The 1950s Science and Technology: Headline Makers
The 1950s Science and Technology: Headline MakersChester Carlson
Grace Murray Hopper
Wernher von Braun
Chester Carlson (1906–1968) During his career as a patent attorney, Chester Carlson had to tediously hand-copy material. This experience allowed him to envision the need for a copying machine, so he set out to invent one. Carlson's creation, developed after years of experimentation, was named "xerography" (xeros is Greek for "dry"; graphos is Greek for "writing"). It was unsuccessfully marketed in 1949 and 1950. A more sophisticated version was developed in 1959. This machine became a spectacular success. In 1961, the company that produced it changed its name to Xerox Corporation.
Grace Murray Hopper (1906–1992) Grace Murray Hopper's ground-breaking efforts to devise computer programs and language changed the computer forever. During World War II (1939–45), she learned to program the Mark I, the world's first large digital computer. After the war, she worked at Remington-Rand, the company that marketed the UNIVAC computer. In the 1950s, she created a computer program that translated instructions written in more complex language. Her program provided the bridge between simple commands and the intricate set of purely electronic, machine-language commands that speak directly to parts of the computer. She also developed a programming language called COBOL, which made business applications on computers practical.

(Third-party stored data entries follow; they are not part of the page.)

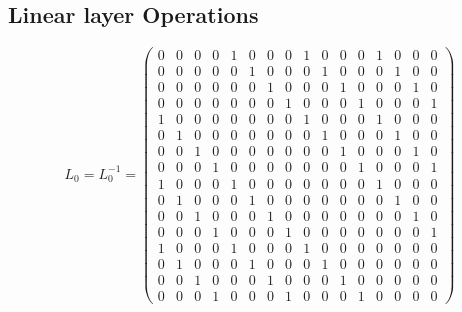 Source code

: \documentclass{transcrypto}
\begin{document}
	
	\begin{appendices}
	\appendix
	\section{Linear layer Operations}
	\label{sec}
	
	\begin{equation*}
	L_0 =  L_0^{-1} = 
	\begin{pmatrix}
	0 & 0 & 0 & 0 & 1 & 0 & 0 & 0 & 1 & 0 & 0 & 0 & 1 & 0 & 0 & 0\\
	0 & 0 & 0 & 0 & 0 & 1 & 0 & 0 & 0 & 1 & 0 & 0 & 0 & 1 & 0 & 0\\
	0 & 0 & 0 & 0 & 0 & 0 & 1 & 0 & 0 & 0 & 1 & 0 & 0 & 0 & 1 & 0\\
	0 & 0 & 0 & 0 & 0 & 0 & 0 & 1 & 0 & 0 & 0 & 1 & 0 & 0 & 0 & 1\\
	1 & 0 & 0 & 0 & 0 & 0 & 0 & 0 & 1 & 0 & 0 & 0 & 1 & 0 & 0 & 0\\
	0 & 1 & 0 & 0 & 0 & 0 & 0 & 0 & 0 & 1 & 0 & 0 & 0 & 1 & 0 & 0\\
	0 & 0 & 1 & 0 & 0 & 0 & 0 & 0 & 0 & 0 & 1 & 0 & 0 & 0 & 1 & 0\\
	0 & 0 & 0 & 1 & 0 & 0 & 0 & 0 & 0 & 0 & 0 & 1 & 0 & 0 & 0 & 1\\
	1 & 0 & 0 & 0 & 1 & 0 & 0 & 0 & 0 & 0 & 0 & 0 & 1 & 0 & 0 & 0\\
	0 & 1 & 0 & 0 & 0 & 1 & 0 & 0 & 0 & 0 & 0 & 0 & 0 & 1 & 0 & 0\\
	0 & 0 & 1 & 0 & 0 & 0 & 1 & 0 & 0 & 0 & 0 & 0 & 0 & 0 & 1 & 0\\   
	0 & 0 & 0 & 1 & 0 & 0 & 0 & 1 & 0 & 0 & 0 & 0 & 0 & 0 & 0 & 1\\
	1 & 0 & 0 & 0 & 1 & 0 & 0 & 0 & 1 & 0 & 0 & 0 & 0 & 0 & 0 & 0\\
	0 & 1 & 0 & 0 & 0 & 1 & 0 & 0 & 0 & 1 & 0 & 0 & 0 & 0 & 0 & 0\\   
	0 & 0 & 1 & 0 & 0 & 0 & 1 & 0 & 0 & 0 & 1 & 0 & 0 & 0 & 0 & 0\\
	0 & 0 & 0 & 1 & 0 & 0 & 0 & 1 & 0 & 0 & 0 & 1 & 0 & 0 & 0 & 0
	\end{pmatrix}
	\end{equation*}
	

\end{appendices}
\end{document}
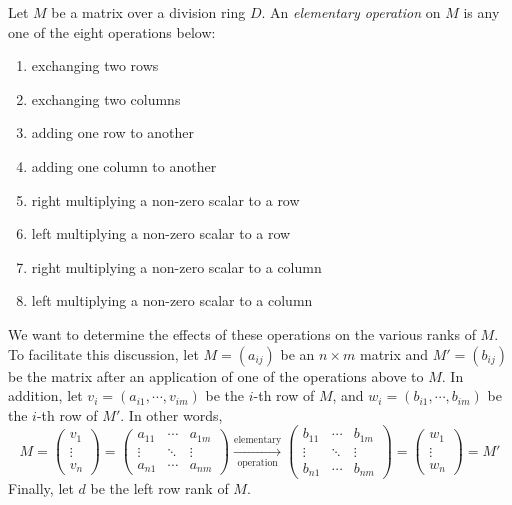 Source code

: \documentclass[12pt]{article}
\begin{document}
Let $M$ be a matrix over a division ring $D$.  An \emph{elementary operation} on $M$ is any one of the eight operations below:
\begin{multicols}{2}
\begin{enumerate}
\item exchanging two rows
\item exchanging two columns
\item adding one row to another
\item adding one column to another
\item right multiplying a non-zero scalar to a row
\item left multiplying a non-zero scalar to a row
\item right multiplying a non-zero scalar to a column
\item left multiplying a non-zero scalar to a column
\end{enumerate}
\end{multicols}
We want to determine the effects of these operations on the various ranks of $M$.  To facilitate this discussion, let $M=(a_{ij})$ be an $n\times m$ matrix and $M'=(b_{ij})$ be the matrix after an application of one of the operations above to $M$.  In addition, let $v_i=(a_{i1},\cdots, v_{im})$ be the $i$-th row of $M$, and $w_i=(b_{i1},\cdots, b_{im})$ be the $i$-th row of $M'$.  In other words,
$$
M=
\begin{pmatrix}
v_1 \\
\vdots \\ 
v_n
\end{pmatrix}
=
\begin{pmatrix}
a_{11} & \cdots & a_{1m} \\
\vdots & \ddots & \vdots \\ 
a_{n1} & \cdots & a_{nm}
\end{pmatrix}
\xrightarrow[\textrm{operation}]{\textrm{elementary}}
\begin{pmatrix}
b_{11} & \cdots & b_{1m} \\
\vdots & \ddots & \vdots \\ 
b_{n1} & \cdots & b_{nm}
\end{pmatrix}
=
\begin{pmatrix}
w_1 \\
\vdots \\ 
w_n
\end{pmatrix}
=
M'
$$
Finally, let $d$ be the left row rank of $M$.
\end{document}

Alfred Kinsey (1897–1956) In 1938, Alfred Kinsey became chairman of a Indiana University committee whose mission was to create the content of a new course on marriage. This led him to conduct what would become a landmark study on sexuality: an aspect of human biology that never before had been given scientific scrutiny. Kinsey began collecting data and completing the first of 7,985 interviews in which he charted individual sexual histories. He eventually published two ground-breaking books, Sexual Behavior in the Human Male (1948) and Sexual Behavior in the Human Female (1953).
Arthur Kornberg (1918–) Arthur Kornberg's illustrious career in scientific research began when he studied the chemical bilirubin, and how an excessive amount of it in the bloodstream results in jaundice (a yellowing of the white parts of the eyes). Then he explored the role of intestinal bacteria in providing vitamins in the diet. Next he moved on to work with enzymes (large proteins that speed up chemical reactions), focusing on those associated with DNA synthesis (production). The sum total of his research aided immeasurably in the evolution of the field of molecular biology.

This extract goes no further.